DATASET below:
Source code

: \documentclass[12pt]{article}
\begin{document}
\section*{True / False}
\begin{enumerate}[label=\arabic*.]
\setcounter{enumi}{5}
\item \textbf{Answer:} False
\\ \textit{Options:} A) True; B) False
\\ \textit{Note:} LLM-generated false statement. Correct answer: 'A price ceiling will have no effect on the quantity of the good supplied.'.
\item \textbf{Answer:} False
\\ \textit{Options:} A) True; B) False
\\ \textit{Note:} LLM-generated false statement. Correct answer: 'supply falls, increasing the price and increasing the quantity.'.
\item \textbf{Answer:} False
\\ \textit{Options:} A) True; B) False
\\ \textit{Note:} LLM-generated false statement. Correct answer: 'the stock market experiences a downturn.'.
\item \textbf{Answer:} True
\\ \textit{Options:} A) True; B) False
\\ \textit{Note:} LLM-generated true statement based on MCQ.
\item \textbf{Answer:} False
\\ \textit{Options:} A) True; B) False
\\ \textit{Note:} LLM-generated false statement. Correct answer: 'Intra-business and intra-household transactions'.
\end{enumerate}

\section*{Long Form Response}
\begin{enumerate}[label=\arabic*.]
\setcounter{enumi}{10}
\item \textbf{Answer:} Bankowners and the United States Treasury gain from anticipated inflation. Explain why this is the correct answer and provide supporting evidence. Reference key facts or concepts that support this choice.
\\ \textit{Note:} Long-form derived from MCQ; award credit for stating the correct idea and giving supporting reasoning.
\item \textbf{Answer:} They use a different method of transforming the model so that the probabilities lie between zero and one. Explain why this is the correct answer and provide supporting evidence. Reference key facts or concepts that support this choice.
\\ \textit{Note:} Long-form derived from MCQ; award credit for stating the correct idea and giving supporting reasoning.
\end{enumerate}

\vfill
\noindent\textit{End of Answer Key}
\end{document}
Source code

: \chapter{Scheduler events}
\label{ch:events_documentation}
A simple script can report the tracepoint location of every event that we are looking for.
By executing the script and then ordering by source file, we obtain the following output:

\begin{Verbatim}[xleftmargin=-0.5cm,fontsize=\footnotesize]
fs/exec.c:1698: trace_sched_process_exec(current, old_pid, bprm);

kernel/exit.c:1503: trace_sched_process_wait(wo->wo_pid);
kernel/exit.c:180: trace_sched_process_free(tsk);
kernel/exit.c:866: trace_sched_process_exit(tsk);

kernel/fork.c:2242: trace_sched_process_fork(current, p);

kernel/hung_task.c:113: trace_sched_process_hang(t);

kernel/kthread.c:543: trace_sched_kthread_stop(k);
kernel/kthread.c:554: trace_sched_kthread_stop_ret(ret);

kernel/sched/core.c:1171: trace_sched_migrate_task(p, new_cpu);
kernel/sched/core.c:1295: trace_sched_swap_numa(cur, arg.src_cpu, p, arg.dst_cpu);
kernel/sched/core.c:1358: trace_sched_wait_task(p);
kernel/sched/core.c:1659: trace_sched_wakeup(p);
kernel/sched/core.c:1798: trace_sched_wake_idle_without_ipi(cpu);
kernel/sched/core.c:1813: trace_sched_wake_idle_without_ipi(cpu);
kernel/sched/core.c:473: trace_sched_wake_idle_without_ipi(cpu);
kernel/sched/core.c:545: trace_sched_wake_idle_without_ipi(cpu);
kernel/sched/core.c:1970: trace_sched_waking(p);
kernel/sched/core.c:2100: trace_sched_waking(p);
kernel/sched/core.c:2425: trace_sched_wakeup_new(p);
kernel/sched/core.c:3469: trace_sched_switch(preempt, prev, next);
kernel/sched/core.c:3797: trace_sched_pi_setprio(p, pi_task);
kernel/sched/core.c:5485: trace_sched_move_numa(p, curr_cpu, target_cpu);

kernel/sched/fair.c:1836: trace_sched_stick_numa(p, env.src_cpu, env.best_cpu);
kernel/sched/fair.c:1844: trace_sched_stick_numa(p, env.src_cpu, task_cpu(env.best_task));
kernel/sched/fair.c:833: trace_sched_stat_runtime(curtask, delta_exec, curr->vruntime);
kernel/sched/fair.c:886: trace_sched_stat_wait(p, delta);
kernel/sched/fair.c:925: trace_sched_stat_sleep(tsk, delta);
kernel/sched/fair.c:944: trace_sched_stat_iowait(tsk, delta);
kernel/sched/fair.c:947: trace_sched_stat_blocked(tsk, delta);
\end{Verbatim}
End of DATASET.
__WORK INSTRUCTIONS__:
Please give again the lines above between the line holding "kernel/sched/core.c:2100: trace_sched_waking(p);" and the line holding "trace_sched_stick_numa(p, env.src_cpu, task_cpu(env.best_task));", inclusive, exactly as they are and with nothing added.

__ANSWER TO THIS EXERCISE__:
kernel/sched/core.c:2100: trace_sched_waking(p);
kernel/sched/core.c:2425: trace_sched_wakeup_new(p);
kernel/sched/core.c:3469: trace_sched_switch(preempt, prev, next);
kernel/sched/core.c:3797: trace_sched_pi_setprio(p, pi_task);
kernel/sched/core.c:5485: trace_sched_move_numa(p, curr_cpu, target_cpu);

kernel/sched/fair.c:1836: trace_sched_stick_numa(p, env.src_cpu, env.best_cpu);
kernel/sched/fair.c:1844: trace_sched_stick_numa(p, env.src_cpu, task_cpu(env.best_task));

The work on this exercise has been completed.